* [REQUIRED WORK]: Type the entries out again exactly as they read, but leave every picture behind.

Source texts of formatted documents
:::::
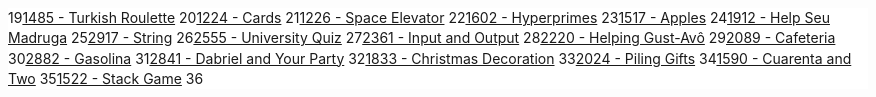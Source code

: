 <th align="center" width="50px">19</th><th align="left" width="550px"><a href="https://www.beecrowd.com.br/judge/en/problems/view/1485">1485 - Turkish Roulette</a></th>
<th align="center" width="50px">20</th><th align="left" width="550px"><a href="https://www.beecrowd.com.br/judge/en/problems/view/1224">1224 - Cards</a></th>
        </tr>
        <tr>
<th align="center" width="50px">21</th><th align="left" width="550px"><a href="https://www.beecrowd.com.br/judge/en/problems/view/1226">1226 - Space Elevator</a></th>
<th align="center" width="50px">22</th><th align="left" width="550px"><a href="https://www.beecrowd.com.br/judge/en/problems/view/1602">1602 - Hyperprimes</a></th>
        </tr>
        <tr>
<th align="center" width="50px">23</th><th align="left" width="550px"><a href="https://www.beecrowd.com.br/judge/en/problems/view/1517">1517 - Apples</a></th>
<th align="center" width="50px">24</th><th align="left" width="550px"><a href="https://www.beecrowd.com.br/judge/en/problems/view/1912">1912 - Help Seu Madruga</a></th>
        </tr>
        <tr>
<th align="center" width="50px">25</th><th align="left" width="550px"><a href="https://www.beecrowd.com.br/judge/en/problems/view/2917">2917 - String</a></th>
<th align="center" width="50px">26</th><th align="left" width="550px"><a href="https://www.beecrowd.com.br/judge/en/problems/view/2555">2555 - University Quiz</a></th>
        </tr>
        <tr>
<th align="center" width="50px">27</th><th align="left" width="550px"><a href="https://www.beecrowd.com.br/judge/en/problems/view/2361">2361 - Input and Output</a></th>
<th align="center" width="50px">28</th><th align="left" width="550px"><a href="https://www.beecrowd.com.br/judge/en/problems/view/2220">2220 - Helping Gust-Avô</a></th>
        </tr>
        <tr>
<th align="center" width="50px">29</th><th align="left" width="550px"><a href="https://www.beecrowd.com.br/judge/en/problems/view/2089">2089 - Cafeteria</a></th>
<th align="center" width="50px">30</th><th align="left" width="550px"><a href="https://www.beecrowd.com.br/judge/en/problems/view/2882">2882 - Gasolina</a></th>
        </tr>
        <tr>
<th align="center" width="50px">31</th><th align="left" width="550px"><a href="https://www.beecrowd.com.br/judge/en/problems/view/2841">2841 - Dabriel and Your Party</a></th>
<th align="center" width="50px">32</th><th align="left" width="550px"><a href="https://www.beecrowd.com.br/judge/en/problems/view/1833">1833 - Christmas Decoration</a></th>
        </tr>
        <tr>
<th align="center" width="50px">33</th><th align="left" width="550px"><a href="https://www.beecrowd.com.br/judge/en/problems/view/2024">2024 - Piling Gifts</a></th>
<th align="center" width="50px">34</th><th align="left" width="550px"><a href="https://www.beecrowd.com.br/judge/en/problems/view/1590">1590 - Cuarenta and Two</a></th>
        </tr>
        <tr>
<th align="center" width="50px">35</th><th align="left" width="550px"><a href="https://www.beecrowd.com.br/judge/en/problems/view/1522">1522 - Stack Game</a></th>
<th align="center" width="50px">36</th><th align="left" width="550px"><a href=""></a></th>
        </tr>
    </tbody>
</table>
:::::
* [PROBLEM SOLUTION]:
Source code

: <th align="center" width="50px">19</th><th align="left" width="550px"><a href="https://www.beecrowd.com.br/judge/en/problems/view/1485">1485 - Turkish Roulette</a></th>
<th align="center" width="50px">20</th><th align="left" width="550px"><a href="https://www.beecrowd.com.br/judge/en/problems/view/1224">1224 - Cards</a></th>
        </tr>
        <tr>
<th align="center" width="50px">21</th><th align="left" width="550px"><a href="https://www.beecrowd.com.br/judge/en/problems/view/1226">1226 - Space Elevator</a></th>
<th align="center" width="50px">22</th><th align="left" width="550px"><a href="https://www.beecrowd.com.br/judge/en/problems/view/1602">1602 - Hyperprimes</a></th>
        </tr>
        <tr>
<th align="center" width="50px">23</th><th align="left" width="550px"><a href="https://www.beecrowd.com.br/judge/en/problems/view/1517">1517 - Apples</a></th>
<th align="center" width="50px">24</th><th align="left" width="550px"><a href="https://www.beecrowd.com.br/judge/en/problems/view/1912">1912 - Help Seu Madruga</a></th>
        </tr>
        <tr>
<th align="center" width="50px">25</th><th align="left" width="550px"><a href="https://www.beecrowd.com.br/judge/en/problems/view/2917">2917 - String</a></th>
<th align="center" width="50px">26</th><th align="left" width="550px"><a href="https://www.beecrowd.com.br/judge/en/problems/view/2555">2555 - University Quiz</a></th>
        </tr>
        <tr>
<th align="center" width="50px">27</th><th align="left" width="550px"><a href="https://www.beecrowd.com.br/judge/en/problems/view/2361">2361 - Input and Output</a></th>
<th align="center" width="50px">28</th><th align="left" width="550px"><a href="https://www.beecrowd.com.br/judge/en/problems/view/2220">2220 - Helping Gust-Avô</a></th>
        </tr>
        <tr>
<th align="center" width="50px">29</th><th align="left" width="550px"><a href="https://www.beecrowd.com.br/judge/en/problems/view/2089">2089 - Cafeteria</a></th>
<th align="center" width="50px">30</th><th align="left" width="550px"><a href="https://www.beecrowd.com.br/judge/en/problems/view/2882">2882 - Gasolina</a></th>
        </tr>
        <tr>
<th align="center" width="50px">31</th><th align="left" width="550px"><a href="https://www.beecrowd.com.br/judge/en/problems/view/2841">2841 - Dabriel and Your Party</a></th>
<th align="center" width="50px">32</th><th align="left" width="550px"><a href="https://www.beecrowd.com.br/judge/en/problems/view/1833">1833 - Christmas Decoration</a></th>
        </tr>
        <tr>
<th align="center" width="50px">33</th><th align="left" width="550px"><a href="https://www.beecrowd.com.br/judge/en/problems/view/2024">2024 - Piling Gifts</a></th>
<th align="center" width="50px">34</th><th align="left" width="550px"><a href="https://www.beecrowd.com.br/judge/en/problems/view/1590">1590 - Cuarenta and Two</a></th>
        </tr>
        <tr>
<th align="center" width="50px">35</th><th align="left" width="550px"><a href="https://www.beecrowd.com.br/judge/en/problems/view/1522">1522 - Stack Game</a></th>
<th align="center" width="50px">36</th><th align="left" width="550px"><a href=""></a></th>
        </tr>
    </tbody>
</table>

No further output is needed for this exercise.